*** DATA SHOWN ***
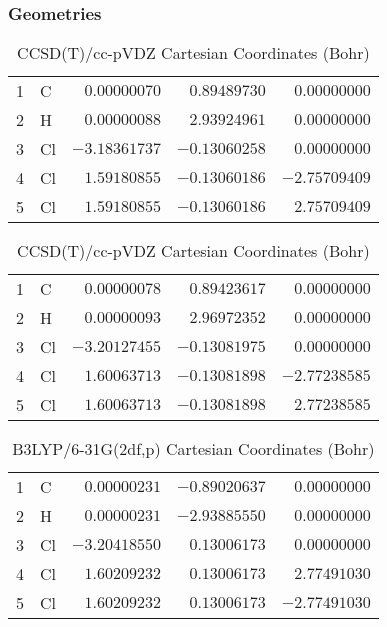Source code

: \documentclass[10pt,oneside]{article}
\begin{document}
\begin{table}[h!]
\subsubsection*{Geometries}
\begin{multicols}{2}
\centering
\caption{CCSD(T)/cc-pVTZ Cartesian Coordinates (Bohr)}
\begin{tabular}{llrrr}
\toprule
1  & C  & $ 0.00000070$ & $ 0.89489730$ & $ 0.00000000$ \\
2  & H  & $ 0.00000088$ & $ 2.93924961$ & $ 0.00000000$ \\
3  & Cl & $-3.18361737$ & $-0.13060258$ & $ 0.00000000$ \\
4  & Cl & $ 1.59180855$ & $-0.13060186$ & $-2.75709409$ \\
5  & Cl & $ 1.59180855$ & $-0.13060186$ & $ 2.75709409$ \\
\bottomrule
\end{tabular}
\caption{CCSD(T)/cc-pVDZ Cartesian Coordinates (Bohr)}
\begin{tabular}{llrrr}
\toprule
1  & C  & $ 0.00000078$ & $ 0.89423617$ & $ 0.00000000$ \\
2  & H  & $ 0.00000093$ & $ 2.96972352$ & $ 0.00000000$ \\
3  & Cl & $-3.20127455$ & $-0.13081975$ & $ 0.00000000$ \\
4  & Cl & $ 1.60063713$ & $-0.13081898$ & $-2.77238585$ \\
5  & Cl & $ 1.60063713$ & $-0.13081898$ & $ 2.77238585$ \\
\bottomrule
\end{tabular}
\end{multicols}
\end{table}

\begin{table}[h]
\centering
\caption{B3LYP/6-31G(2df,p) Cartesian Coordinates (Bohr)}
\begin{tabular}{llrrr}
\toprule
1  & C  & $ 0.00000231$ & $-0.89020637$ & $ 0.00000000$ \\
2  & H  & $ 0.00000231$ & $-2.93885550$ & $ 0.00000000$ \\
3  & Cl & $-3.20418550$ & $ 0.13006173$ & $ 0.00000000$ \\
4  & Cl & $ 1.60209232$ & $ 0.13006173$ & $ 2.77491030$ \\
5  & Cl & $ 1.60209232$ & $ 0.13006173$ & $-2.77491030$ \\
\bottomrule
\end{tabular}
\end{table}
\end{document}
*** End of DATA SHOWN ***
*** DATA SHOWN ***
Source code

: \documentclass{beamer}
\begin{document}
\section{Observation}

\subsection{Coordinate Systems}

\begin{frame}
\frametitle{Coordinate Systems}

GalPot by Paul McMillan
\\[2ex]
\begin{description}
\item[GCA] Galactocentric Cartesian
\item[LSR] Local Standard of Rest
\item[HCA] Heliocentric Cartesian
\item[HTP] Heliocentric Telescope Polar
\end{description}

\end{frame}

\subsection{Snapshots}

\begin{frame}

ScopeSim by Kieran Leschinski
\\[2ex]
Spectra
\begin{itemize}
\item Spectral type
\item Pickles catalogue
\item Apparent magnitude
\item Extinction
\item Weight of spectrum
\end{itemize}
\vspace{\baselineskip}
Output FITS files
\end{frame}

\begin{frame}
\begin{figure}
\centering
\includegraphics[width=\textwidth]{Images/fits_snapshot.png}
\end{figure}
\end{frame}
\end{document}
*** End of DATA SHOWN ***
▶ _WHAT IS EXPECTED_:
If a line in the records contains the string "description", copy it out.

▶ _PROBLEM SOLUTION_:
\begin{description}
\end{description}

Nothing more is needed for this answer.